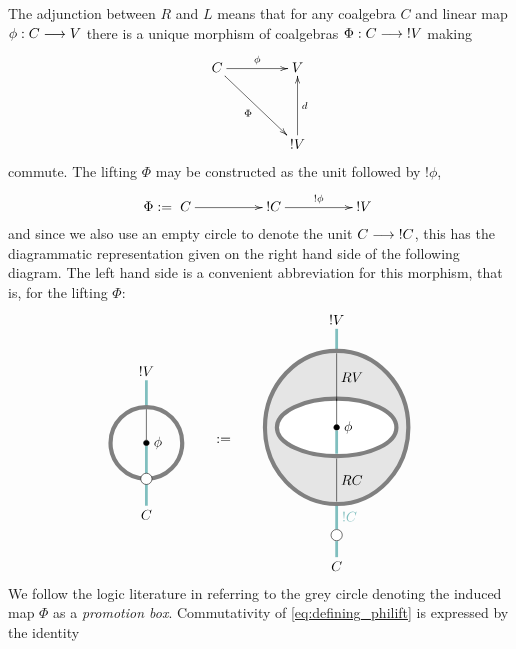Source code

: \documentclass[english,letter paper,12pt,reqno]{article}
\def\drawbang{\draw[color=teal!50, line width=2pt]}
\def\drawprom{\draw[color=gray, line width=3pt]}
\def\mapnode{\node[circle,draw=black,fill=black,inner sep=0.5mm]}
\def\dernode{\node[circle,draw=black,fill=white]}
\theoremstyle{example}
\numberwithin{equation}{section}
\begin{document}
The adjunction between $R$ and $L$ means that for any coalgebra $C$ and linear map $\phi: C \longrightarrow V$ there is a unique morphism of coalgebras $\Phi : C \longrightarrow {!}V$ making
\begin{equation}\label{eq:defining_philift}
\xymatrix@C+1.5pc@R+1.5pc{
C \ar[r]^-{\phi}\ar[dr]_-{\Phi} & V\\
& {!}V \ar[u]_-{d}
}
\end{equation}
commute. The lifting $\Phi$ may be constructed as the unit followed by ${!} \phi$,
\[
\Phi := \xymatrix@C+2pc{ C \ar[r] & {!} C \ar[r]^-{{!} \phi} & {!} V}
\]
and since we also use an empty circle to denote the unit $C \longrightarrow {!} C$, this has the diagrammatic representation given on the right hand side of the following diagram. The left hand side is a convenient abbreviation for this morphism, that is, for the lifting $\Phi$:
\begin{equation}\label{eq:abbrev_for_prom}
\begin{tikzpicture}[scale=0.6,auto,inner sep=1mm, baseline=(current  bounding  box.center)]
\node (top) at (0,3) {$!V$};
\node (bottom) at (0,-3) {$C$};
\mapnode (o) at (0,0) {};
\node [right] at (o.east) {$\phi$};
\draw (o) to (0,2);
\drawbang (bottom) -- (0,-1.5);
\drawbang (0,1.5) -- (top);
\drawbang (0,-1.5) -- (o);
\drawprom (0,0) ellipse (1.5cm and 1.5cm);
\dernode (bottom) at (0,-1.5) {};
\end{tikzpicture}
\qquad := \qquad
\begin{tikzpicture}[scale=0.6,auto,inner sep=1mm,baseline=(current  bounding  box.center)]
\node (vtop) at (0,4.5) {${!} V$};
\node (bottom) at (0,-5.8) {$C$};
\coordinate (top_c) at (0,3);
\coordinate (bottom_c) at (0,-3.2);
\drawbang (top_c) to (vtop);
\dernode (bottomd) at (0,-4.5) {};
\drawbang (bottomd) to node [swap] {${!} C$} (bottom_c);
\drawbang (bottom) to (bottomd);
\draw[color=gray, line width=3pt, fill=gray!20] (0,0) ellipse (3cm and 3.2cm);
\draw[color=gray, line width=3pt, fill=white] (0,0) ellipse (2.5cm and 1.2cm);
\mapnode (o) at (0,0) {};
\node [right] at (o.east) {$\phi$};
\draw (o) to (0,1.2);
\drawbang (o) to (0,-1.1);
\draw (0,1.1) to node [swap] {$RV$} (0,3.1);
\draw (0,-3.1) to node [swap] {$RC$} (0,-1.3);
\end{tikzpicture}
\end{equation}
We follow the logic literature in referring to the grey circle denoting the induced map $\Phi$ as a \emph{promotion box}. Commutativity of \eqref{eq:defining_philift} is expressed by the identity
\end{document}
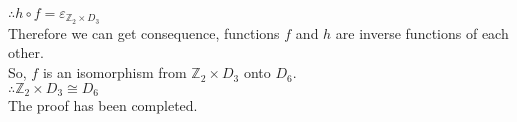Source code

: \documentclass[12pt]{article}
\theoremstyle{neosn}
\begin{document}
    $\therefore h \circ f = \varepsilon_{\mathbb{Z}_2\times D_3}$\\
    Therefore we can get consequence, functions $f$ and $h$ are inverse functions of each other.\\
    So, $f$ is an isomorphism from $\mathbb{Z}_2\times D_3$ onto $D_6$.\\
    $\therefore \mathbb{Z}_2\times D_3 \cong D_6 $\\
    The proof has been completed.\\

\end{document}
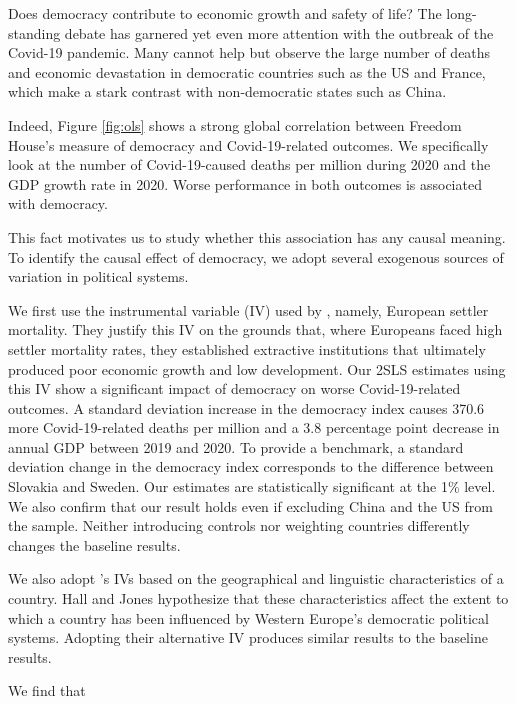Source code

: 
Does democracy contribute to economic growth and safety of life? The long-standing debate has garnered yet even more attention with the outbreak of the Covid-19 pandemic. Many cannot help but observe the large number of deaths and economic devastation in democratic countries such as the US and France, which make a stark contrast with non-democratic states such as China.

Indeed, Figure \ref{fig:ols} shows a strong global correlation between Freedom House's measure of democracy and Covid-19-related outcomes. We specifically look at the number of Covid-19-caused deaths per million during 2020 and the GDP growth rate in 2020. Worse performance in both outcomes is associated with democracy. 

This fact motivates us to study whether this association has any causal meaning. To identify the causal effect of democracy, we adopt several exogenous sources of variation in political systems. 


We first use the instrumental variable (IV) used by \citet{ajr}, namely, European settler mortality. They justify this IV on the grounds that, where Europeans faced high settler mortality rates, they established extractive institutions that ultimately produced poor economic growth and low development. Our 2SLS estimates using this IV show a significant impact of democracy on worse Covid-19-related outcomes. A standard deviation increase in the democracy index causes 370.6 more Covid-19-related deaths per million and a 3.8 percentage point decrease in annual GDP between 2019 and 2020. To provide a benchmark, a standard deviation change in the democracy index corresponds to the difference between Slovakia and Sweden. Our estimates are statistically significant at the 1\% level. We also confirm that our result holds even if excluding China and the US from the sample. Neither introducing controls nor weighting countries differently changes the baseline results. 

We also adopt \citet{hj}'s IVs based on the geographical and linguistic characteristics of a country. Hall and Jones hypothesize that these characteristics affect the extent to which a country has been influenced by Western Europe's democratic political systems. Adopting their alternative IV produces similar results to the baseline results.



We find that 

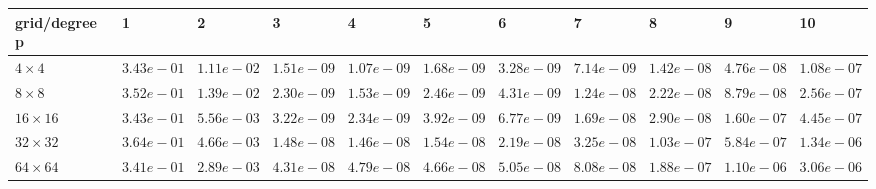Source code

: \begin{tabular}{lllllllllll}
\hline
 grid/degree p   & 1          & 2          & 3          & 4          & 5          & 6          & 7          & 8          & 9          & 10         \\
\hline
 $4 \times 4$    & $3.43e-01$ & $1.11e-02$ & $1.51e-09$ & $1.07e-09$ & $1.68e-09$ & $3.28e-09$ & $7.14e-09$ & $1.42e-08$ & $4.76e-08$ & $1.08e-07$ \\
 $8 \times 8$    & $3.52e-01$ & $1.39e-02$ & $2.30e-09$ & $1.53e-09$ & $2.46e-09$ & $4.31e-09$ & $1.24e-08$ & $2.22e-08$ & $8.79e-08$ & $2.56e-07$ \\
 $16 \times 16$  & $3.43e-01$ & $5.56e-03$ & $3.22e-09$ & $2.34e-09$ & $3.92e-09$ & $6.77e-09$ & $1.69e-08$ & $2.90e-08$ & $1.60e-07$ & $4.45e-07$ \\
 $32 \times 32$  & $3.64e-01$ & $4.66e-03$ & $1.48e-08$ & $1.46e-08$ & $1.54e-08$ & $2.19e-08$ & $3.25e-08$ & $1.03e-07$ & $5.84e-07$ & $1.34e-06$ \\
 $64 \times 64$  & $3.41e-01$ & $2.89e-03$ & $4.31e-08$ & $4.79e-08$ & $4.66e-08$ & $5.05e-08$ & $8.08e-08$ & $1.88e-07$ & $1.10e-06$ & $3.06e-06$ \\
\hline
\end{tabular}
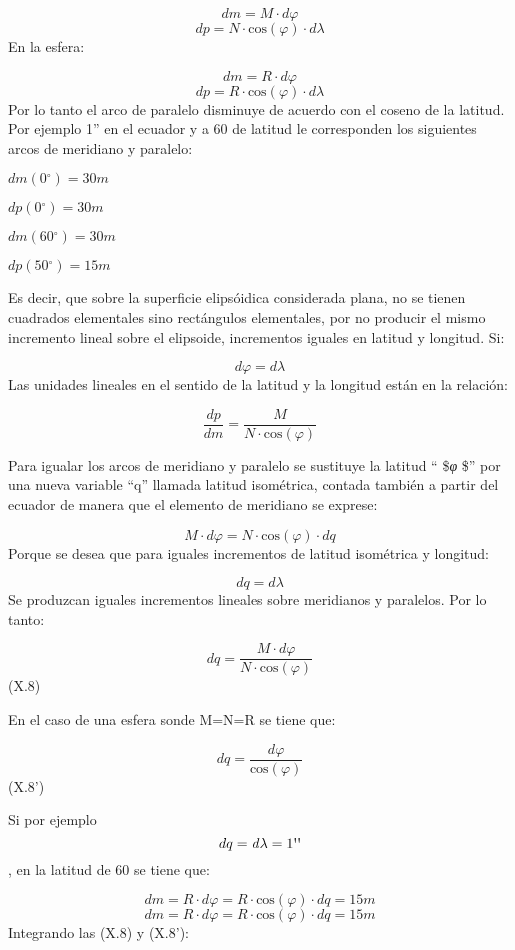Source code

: \documentclass[]{article}
\begin{document}
\[dm=M\cdot d\varphi \] \[dp=N\cdot \text{cos}\left(\varphi
\right)\cdot d\lambda \] En la esfera:

\[dm=R\cdot d\varphi \] \[dp=R\cdot \text{cos}\left(\varphi
\right)\cdot d\lambda \] Por lo tanto el arco de paralelo disminuye de
acuerdo con el coseno de la latitud. Por ejemplo 1'' en el ecuador y a
60 de latitud le corresponden los siguientes arcos de meridiano y
paralelo:

\(dm\left(0{}^{\circ}\right)=\text{30}m\)

\(dp\left(0{}^{\circ}\right)=\text{30}m\)

\(dm\left(\text{60}{}^{\circ}\right)=\text{30}m\)

\(dp\left(\text{50}{}^{\circ}\right)=\text{15}m\)

Es decir, que sobre la superficie elipsóidica considerada plana, no se
tienen cuadrados elementales sino rectángulos elementales, por no
producir el mismo incremento lineal sobre el elipsoide, incrementos
iguales en latitud y longitud. Si:

\[d\varphi =d\lambda \] Las unidades lineales en el sentido de la
latitud y la longitud están en la relación:

\[\frac{dp}{dm}=\frac{M}{N\cdot \text{cos}\left(\varphi \right)}\]

Para igualar los arcos de meridiano y paralelo se sustituye la latitud
`` \$\emph{φ} \$'' por una nueva variable ``q'' llamada latitud
isométrica, contada también a partir del ecuador de manera que el
elemento de meridiano se exprese:

\[M\cdot d\varphi =N\cdot \text{cos}\left(\varphi \right)\cdot
dq\] Porque se desea que para iguales incrementos de latitud isométrica
y longitud:

\[dq=d\lambda \] Se produzcan iguales incrementos lineales sobre
meridianos y paralelos. Por lo tanto:

\[dq=\frac{M\cdot d\varphi }{N\cdot
\text{cos}\left(\varphi \right)}\] (X.8)

En el caso de una esfera sonde M=N=R se tiene que:

\[dq=\frac{\mathit{d\varphi
}}{\text{cos}\left(\varphi \right)}\] (X.8')

Si por ejemplo \[dq=\mathit{d\lambda
}=1\text{{\textquotesingle}{\textquotesingle}}\], en la latitud de 60 se
tiene que:

\[dm=R\cdot d\varphi =R\cdot
\text{cos}\left(\varphi \right)\cdot
dq=\text{15}m\] \[dm=R\cdot d\varphi =R\cdot
\text{cos}\left(\varphi \right)\cdot
dq=\text{15}m\] Integrando las (X.8) y (X.8'):
\end{document}

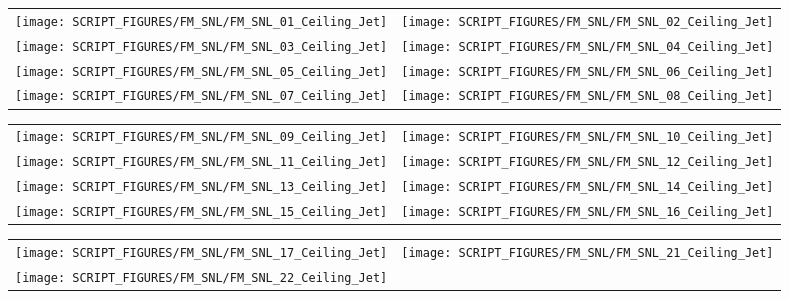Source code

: \begin{figure}[!ht]
\begin{tabular*}{\textwidth}{l@{\extracolsep{\fill}}r}
\texttt{[image: SCRIPT\_FIGURES/FM\_SNL/FM\_SNL\_01\_Ceiling\_Jet]} &
\texttt{[image: SCRIPT\_FIGURES/FM\_SNL/FM\_SNL\_02\_Ceiling\_Jet]} \\
\texttt{[image: SCRIPT\_FIGURES/FM\_SNL/FM\_SNL\_03\_Ceiling\_Jet]} &
\texttt{[image: SCRIPT\_FIGURES/FM\_SNL/FM\_SNL\_04\_Ceiling\_Jet]} \\
\texttt{[image: SCRIPT\_FIGURES/FM\_SNL/FM\_SNL\_05\_Ceiling\_Jet]} &
\texttt{[image: SCRIPT\_FIGURES/FM\_SNL/FM\_SNL\_06\_Ceiling\_Jet]} \\
\texttt{[image: SCRIPT\_FIGURES/FM\_SNL/FM\_SNL\_07\_Ceiling\_Jet]} &
\texttt{[image: SCRIPT\_FIGURES/FM\_SNL/FM\_SNL\_08\_Ceiling\_Jet]}
\end{tabular*}
\end{figure}

\begin{figure}[!ht]
\begin{tabular*}{\textwidth}{l@{\extracolsep{\fill}}r}
\texttt{[image: SCRIPT\_FIGURES/FM\_SNL/FM\_SNL\_09\_Ceiling\_Jet]} &
\texttt{[image: SCRIPT\_FIGURES/FM\_SNL/FM\_SNL\_10\_Ceiling\_Jet]} \\
\texttt{[image: SCRIPT\_FIGURES/FM\_SNL/FM\_SNL\_11\_Ceiling\_Jet]} &
\texttt{[image: SCRIPT\_FIGURES/FM\_SNL/FM\_SNL\_12\_Ceiling\_Jet]} \\
\texttt{[image: SCRIPT\_FIGURES/FM\_SNL/FM\_SNL\_13\_Ceiling\_Jet]} &
\texttt{[image: SCRIPT\_FIGURES/FM\_SNL/FM\_SNL\_14\_Ceiling\_Jet]} \\
\texttt{[image: SCRIPT\_FIGURES/FM\_SNL/FM\_SNL\_15\_Ceiling\_Jet]} &
\texttt{[image: SCRIPT\_FIGURES/FM\_SNL/FM\_SNL\_16\_Ceiling\_Jet]}
\end{tabular*}
\end{figure}

\begin{figure}[!ht]
\begin{tabular*}{\textwidth}{l@{\extracolsep{\fill}}r}
\texttt{[image: SCRIPT\_FIGURES/FM\_SNL/FM\_SNL\_17\_Ceiling\_Jet]} &
\texttt{[image: SCRIPT\_FIGURES/FM\_SNL/FM\_SNL\_21\_Ceiling\_Jet]} \\
\texttt{[image: SCRIPT\_FIGURES/FM\_SNL/FM\_SNL\_22\_Ceiling\_Jet]}
\end{tabular*}
\end{figure}

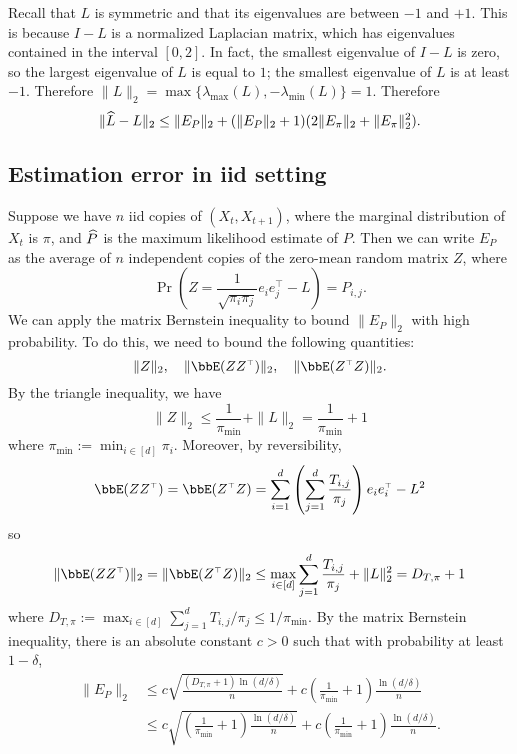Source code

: \documentclass[11pt]{article}
\theoremstyle{plain}
\theoremstyle{definition}
\theoremstyle{remark}
\newcommand\wh{\ensuremath{\widehat}}
\newcommand\Parens[1]{\left( #1 \right)}
\renewcommand\t{{\ensuremath{\scriptscriptstyle{\top}}}}
\begin{document}
Recall that $L$ is symmetric and that its eigenvalues are between $-1$
and $+1$.
This is because $I - L$ is a normalized Laplacian matrix, which has
eigenvalues contained in the interval $[0,2]$.
In fact, the smallest eigenvalue of $I - L$ is zero, so the largest
eigenvalue of $L$ is equal to $1$; the smallest eigenvalue of $L$ is
at least $-1$.
Therefore $\|L\|_2 = \max\{\lambda_{\max}(L),-\lambda_{\min}(L)\} =
1$.
Therefore
\[
  \|\wh{L} - L\|_2
  \leq \|E_P\|_2 + (\|E_P\|_2 + 1) (2\|E_\pi\|_2 + \|E_\pi\|_2^2)
  .
\]

\subsection{Estimation error in iid setting}

Suppose we have $n$ iid copies of $(X_t,X_{t+1})$, where the marginal
distribution of $X_t$ is $\pi$, and $\wh{P}$ is the maximum likelihood
estimate of $P$.
Then we can write $E_P$ as the average of $n$ independent copies of the
zero-mean random matrix $Z$, where
\[
  \Pr\Parens{ Z = \frac1{\sqrt{\pi_i\pi_j}} e_i e_j^\t - L } = P_{i,j} .
\]
We can apply the matrix Bernstein inequality to bound $\|E_P\|_2$ with
high probability.
To do this, we need to bound the following quantities:
\[
  \|Z\|_2 , \quad
  \|\bbE(ZZ^\t)\|_2 , \quad
  \|\bbE(Z^\t Z)\|_2 .
\]
By the triangle inequality, we have
\[
  \|Z\|_2
  \leq \frac{1}{\pi_{\min}} + \|L\|_2
  = \frac{1}{\pi_{\min}} + 1
\]
where $\pi_{\min} := \min_{i\in[d]} \pi_i$.
Moreover, by reversibility,
\[
  \bbE(ZZ^\t)
  = \bbE(Z^\t Z)
  = \sum_{i=1}^d \Parens{ \sum_{j=1}^d \frac{T_{i,j}}{\pi_j} }
  e_ie_i^\t - L^2
\]
so
\[
  \|\bbE(ZZ^\t)\|_2
  = \|\bbE(Z^\t Z)\|_2
  \leq \max_{i \in [d]} \sum_{j=1}^d \frac{T_{i,j}}{\pi_j} + \|L\|_2^2
  = D_{T,\pi} + 1
\]
where $D_{T,\pi} := \max_{i\in[d]} \sum_{j=1}^d T_{i,j} / \pi_j \leq
1/\pi_{\min}$.
By the matrix Bernstein inequality, there is an absolute constant
$c>0$ such that with probability at least $1-\delta$,
\begin{align*}
  \|E_P\|_2
  & \leq c \sqrt{\frac{(D_{T,\pi} + 1) \ln(d/\delta)}{n}}
  + c \Parens{ \frac1{\pi_{\min}} + 1 } \frac{\ln(d/\delta)}{n}
  \\
  & \leq c \sqrt{\Parens{ \frac1{\pi_{\min}} + 1 }\frac{\ln(d/\delta)}{n}}
  + c \Parens{ \frac1{\pi_{\min}} + 1 } \frac{\ln(d/\delta)}{n}
  .
\end{align*}



\end{document}
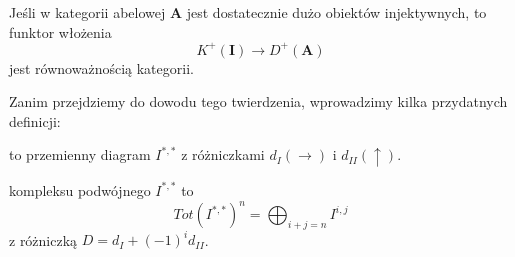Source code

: \begin{theorem}
  Jeśli w kategorii abelowej $\mathbf{A}$ jest dostatecznie dużo obiektów injektywnych, to funktor włożenia
  $$K^+(\mathbf{I})\to D^+(\mathbf{A})$$
  jest równoważnością kategorii.
\end{theorem}

Zanim przejdziemy do dowodu tego twierdzenia, wprowadzimy kilka przydatnych definicji:

  \begin{definition}
     to przemienny diagram $I^{*,*}$ z różniczkami $d_I(\to)$ i $d_{II}(\uparrow)$.

     kompleksu podwójnego $I^{*,*}$ to 
    $$Tot(I^{*,*})^n=\bigoplus_{i+j=n}I^{i,j}$$
    z różniczką $D=d_I+(-1)^id_{II}$. 
  \end{definition}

◆ ◆ ◆ ◆ ◆ ◆ ◆

- **Task details**:
A single number is the whole answer here: the number of lines in the data containing "longitud".

- **Response to this exercise**:
3